I started benchmarking ways to find key by value in Guava cache and I noticed strange behaviour related to concurrency level. I'm not sure if that's a bug or undefined behaviour or maybe even expected but not specified.
My benchmark is supposed to find key by value in Guava Cache, not an usual thing to do, I know.
That's my complete benchmark class:
@Fork(4)
@State(Scope.Benchmark)
@BenchmarkMode(Mode.AverageTime)
@OutputTimeUnit(TimeUnit.MICROSECONDS)
@Warmup(iterations = 1, time = 100, timeUnit = TimeUnit.MILLISECONDS)
@Measurement(iterations = 4, time = 100, timeUnit = TimeUnit.MILLISECONDS)
public class ValueByKey {
private Long counter = 0L;
private final int MAX = 2500;
private final LoadingCache<String, Long> stringToLong = CacheBuilder.newBuilder()
.concurrencyLevel(1)
.maximumSize(MAX + 5)
.build(new CacheLoader<String, Long>() {
public Long load(String mString) {
return generateIdByString(mString);
}
});
private final Map<String, Long> mHashMap = new Hashtable<>(MAX);
private final Map<String, Long> concurrentHashMap = new ConcurrentHashMap<>(MAX);
@Setup(Level.Trial)
public void setup() {
// Populate guava cache
for(int i = 0; i <= MAX; i++) {
try {
stringToLong.get(UUID.randomUUID().toString());
} catch (ExecutionException e) {
e.printStackTrace();
System.exit(1);
}
}
}
@Benchmark
public String stringToIdByIteration() {
Long randomNum = ThreadLocalRandom.current().nextLong(1L, MAX);
for(Map.Entry<String, Long> entry : stringToLong.asMap().entrySet()) {
if(Objects.equals(randomNum, entry.getValue())) {
return entry.getKey();
}
}
System.out.println("Returning null as value not found " + randomNum);
return null;
}
@Benchmark
public String stringToIdByIterationHashTable() {
Long randomNum = ThreadLocalRandom.current().nextLong(1L, MAX);
for(Map.Entry<String, Long> entry : mHashMap.entrySet()) {
if(Objects.equals(randomNum, entry.getValue())) {
return entry.getKey();
}
}
System.out.println("Returning null as value not found " + randomNum);
return null;
}
@Benchmark
public String stringToIdByIterationConcurrentHashMap() {
Long randomNum = ThreadLocalRandom.current().nextLong(1L, MAX);
for(Map.Entry<String, Long> entry : concurrentHashMap.entrySet()) {
if(Objects.equals(randomNum, entry.getValue())) {
return entry.getKey();
}
}
System.out.println("concurrentHashMap Returning null as value not found " + randomNum);
return null;
}
private Long generateIdByString(final String mString) {
mHashMap.put(mString, counter++);
concurrentHashMap.put(mString, counter);
return counter;
}
}
What I noticed is when I change .concurrencyLevel(1)
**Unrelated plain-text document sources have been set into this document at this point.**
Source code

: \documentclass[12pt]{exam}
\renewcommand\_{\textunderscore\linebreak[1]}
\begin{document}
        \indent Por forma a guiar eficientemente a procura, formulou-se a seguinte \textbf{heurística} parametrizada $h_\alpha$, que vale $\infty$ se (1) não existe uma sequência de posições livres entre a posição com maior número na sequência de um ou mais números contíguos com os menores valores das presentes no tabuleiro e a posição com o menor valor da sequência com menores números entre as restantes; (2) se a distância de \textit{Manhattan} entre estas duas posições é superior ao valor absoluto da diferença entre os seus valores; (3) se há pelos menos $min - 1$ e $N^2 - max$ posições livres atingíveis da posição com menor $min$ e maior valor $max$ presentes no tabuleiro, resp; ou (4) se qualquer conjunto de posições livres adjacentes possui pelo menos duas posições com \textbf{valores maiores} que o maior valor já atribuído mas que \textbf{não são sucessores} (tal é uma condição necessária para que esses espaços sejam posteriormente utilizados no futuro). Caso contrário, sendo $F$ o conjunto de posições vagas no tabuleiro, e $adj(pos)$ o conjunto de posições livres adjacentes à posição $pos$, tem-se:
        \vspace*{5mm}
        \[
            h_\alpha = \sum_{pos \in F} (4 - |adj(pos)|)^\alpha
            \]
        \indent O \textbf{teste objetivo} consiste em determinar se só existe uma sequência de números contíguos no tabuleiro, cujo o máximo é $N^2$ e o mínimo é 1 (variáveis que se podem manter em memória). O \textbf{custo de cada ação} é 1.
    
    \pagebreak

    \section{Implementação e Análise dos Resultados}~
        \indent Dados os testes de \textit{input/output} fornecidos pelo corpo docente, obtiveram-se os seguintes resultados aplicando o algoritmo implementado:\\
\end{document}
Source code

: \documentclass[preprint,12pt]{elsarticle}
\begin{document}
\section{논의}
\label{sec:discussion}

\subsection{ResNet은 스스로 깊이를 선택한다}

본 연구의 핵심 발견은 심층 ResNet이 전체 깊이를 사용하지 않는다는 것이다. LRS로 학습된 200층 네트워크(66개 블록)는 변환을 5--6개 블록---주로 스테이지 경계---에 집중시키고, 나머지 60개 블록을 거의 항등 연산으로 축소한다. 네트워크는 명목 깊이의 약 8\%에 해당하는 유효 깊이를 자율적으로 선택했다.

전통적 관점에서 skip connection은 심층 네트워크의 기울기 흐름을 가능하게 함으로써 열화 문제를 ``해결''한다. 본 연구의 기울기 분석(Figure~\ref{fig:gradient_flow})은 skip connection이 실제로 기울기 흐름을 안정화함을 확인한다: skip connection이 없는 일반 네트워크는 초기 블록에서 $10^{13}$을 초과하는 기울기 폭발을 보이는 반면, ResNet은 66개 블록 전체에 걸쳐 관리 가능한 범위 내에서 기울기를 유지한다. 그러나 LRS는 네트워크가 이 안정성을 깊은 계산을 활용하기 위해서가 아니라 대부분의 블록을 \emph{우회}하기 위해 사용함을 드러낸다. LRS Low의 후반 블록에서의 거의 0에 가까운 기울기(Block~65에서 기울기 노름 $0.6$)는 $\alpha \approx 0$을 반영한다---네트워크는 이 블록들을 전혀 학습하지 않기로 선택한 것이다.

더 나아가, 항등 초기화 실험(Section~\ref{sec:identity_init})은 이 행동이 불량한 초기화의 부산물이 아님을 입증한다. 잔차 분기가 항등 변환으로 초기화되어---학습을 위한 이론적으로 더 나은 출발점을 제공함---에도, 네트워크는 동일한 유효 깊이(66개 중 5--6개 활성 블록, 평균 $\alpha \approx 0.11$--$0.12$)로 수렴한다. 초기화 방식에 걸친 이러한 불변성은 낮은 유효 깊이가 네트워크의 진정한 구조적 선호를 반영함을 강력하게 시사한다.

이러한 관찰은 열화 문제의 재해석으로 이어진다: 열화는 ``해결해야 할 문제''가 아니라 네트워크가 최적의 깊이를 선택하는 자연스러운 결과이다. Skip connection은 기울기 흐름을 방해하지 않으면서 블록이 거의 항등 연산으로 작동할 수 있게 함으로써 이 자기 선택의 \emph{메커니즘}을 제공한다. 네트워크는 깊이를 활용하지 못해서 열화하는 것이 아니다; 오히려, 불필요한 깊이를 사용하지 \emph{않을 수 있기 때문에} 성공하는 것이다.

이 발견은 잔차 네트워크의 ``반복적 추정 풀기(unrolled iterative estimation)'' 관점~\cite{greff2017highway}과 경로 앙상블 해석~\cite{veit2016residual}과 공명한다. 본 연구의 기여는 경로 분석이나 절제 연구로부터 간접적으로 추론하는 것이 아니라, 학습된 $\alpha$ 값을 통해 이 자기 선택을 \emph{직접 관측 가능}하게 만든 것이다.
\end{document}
to number different than 1 I'm starting to lose data. The following output is from concurrency level 4:
Iteration 1: Returning null as value not found 107
Returning null as value not found 43
Returning null as value not found 20
Returning null as value not found 77
Returning null as value not found 127
Returning null as value not found 35
Returning null as value not found 83
Returning null as value not found 43
Returning null as value not found 127
Returning null as value not found 107
Returning null as value not found 83
Returning null as value not found 82
Returning null as value not found 40
Returning null as value not found 58
Returning null as value not found 127
Returning null as value not found 114
Returning null as value not found 119
Returning null as value not found 43
Returning null as value not found 114
Returning null as value not found 18
Returning null as value not found 58
66.778 us/op
I noticed I never lose any data when using HashMap
or HashTable
for using the same code, it also performs much better:
Benchmark Mode Cnt Score Error Units
ValueByKey.stringToIdByIteration avgt 16 58.637 ± 15.094 us/op
ValueByKey.stringToIdByIterationConcurrentHashMap avgt 16 16.148 ± 2.046 us/op
ValueByKey.stringToIdByIterationHashTable avgt 16 11.705 ± 1.095 us/op
Is my code wrong or is that Guava can't properly handle partitioned HashTable with concurrency level higher than 1?
- The concurrency level option is used to partition the table internally such that updates can occur without contention.
- The ideal setting would be the maximum number of threads that could potentially access the cache at one time.